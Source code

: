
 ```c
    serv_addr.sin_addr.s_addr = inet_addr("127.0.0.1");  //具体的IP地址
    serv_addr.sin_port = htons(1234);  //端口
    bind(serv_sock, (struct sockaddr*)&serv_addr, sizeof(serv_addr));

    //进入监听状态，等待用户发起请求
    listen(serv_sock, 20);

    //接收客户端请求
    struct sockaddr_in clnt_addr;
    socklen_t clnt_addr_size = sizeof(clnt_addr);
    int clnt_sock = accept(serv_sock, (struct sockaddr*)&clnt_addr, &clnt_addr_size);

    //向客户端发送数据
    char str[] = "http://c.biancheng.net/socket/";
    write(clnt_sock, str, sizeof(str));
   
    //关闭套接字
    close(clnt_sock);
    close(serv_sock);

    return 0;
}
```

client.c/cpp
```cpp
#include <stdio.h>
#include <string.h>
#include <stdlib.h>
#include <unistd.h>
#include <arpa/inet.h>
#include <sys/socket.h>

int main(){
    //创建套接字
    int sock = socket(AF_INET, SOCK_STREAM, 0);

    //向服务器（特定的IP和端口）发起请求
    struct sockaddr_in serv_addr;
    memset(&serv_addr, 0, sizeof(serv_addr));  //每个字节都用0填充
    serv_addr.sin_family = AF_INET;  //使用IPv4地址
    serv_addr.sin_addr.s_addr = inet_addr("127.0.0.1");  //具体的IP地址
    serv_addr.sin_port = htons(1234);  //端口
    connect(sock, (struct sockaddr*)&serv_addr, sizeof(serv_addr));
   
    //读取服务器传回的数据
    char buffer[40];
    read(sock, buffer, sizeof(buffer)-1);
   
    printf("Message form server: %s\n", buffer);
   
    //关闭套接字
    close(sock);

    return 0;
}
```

##############################

■ INSTRUCTIONS TO FOLLOW
Each line of the data must be returned exactly.

■ RESULT OF THE EXERCISE
Source code

:
 ```c
    serv_addr.sin_addr.s_addr = inet_addr("127.0.0.1");  //具体的IP地址
    serv_addr.sin_port = htons(1234);  //端口
    bind(serv_sock, (struct sockaddr*)&serv_addr, sizeof(serv_addr));

    //进入监听状态，等待用户发起请求
    listen(serv_sock, 20);

    //接收客户端请求
    struct sockaddr_in clnt_addr;
    socklen_t clnt_addr_size = sizeof(clnt_addr);
    int clnt_sock = accept(serv_sock, (struct sockaddr*)&clnt_addr, &clnt_addr_size);

    //向客户端发送数据
    char str[] = "http://c.biancheng.net/socket/";
    write(clnt_sock, str, sizeof(str));
   
    //关闭套接字
    close(clnt_sock);
    close(serv_sock);

    return 0;
}
```

client.c/cpp
```cpp
#include <stdio.h>
#include <string.h>
#include <stdlib.h>
#include <unistd.h>
#include <arpa/inet.h>
#include <sys/socket.h>

int main(){
    //创建套接字
    int sock = socket(AF_INET, SOCK_STREAM, 0);

    //向服务器（特定的IP和端口）发起请求
    struct sockaddr_in serv_addr;
    memset(&serv_addr, 0, sizeof(serv_addr));  //每个字节都用0填充
    serv_addr.sin_family = AF_INET;  //使用IPv4地址
    serv_addr.sin_addr.s_addr = inet_addr("127.0.0.1");  //具体的IP地址
    serv_addr.sin_port = htons(1234);  //端口
    connect(sock, (struct sockaddr*)&serv_addr, sizeof(serv_addr));
   
    //读取服务器传回的数据
    char buffer[40];
    read(sock, buffer, sizeof(buffer)-1);
   
    printf("Message form server: %s\n", buffer);
   
    //关闭套接字
    close(sock);

    return 0;
}
```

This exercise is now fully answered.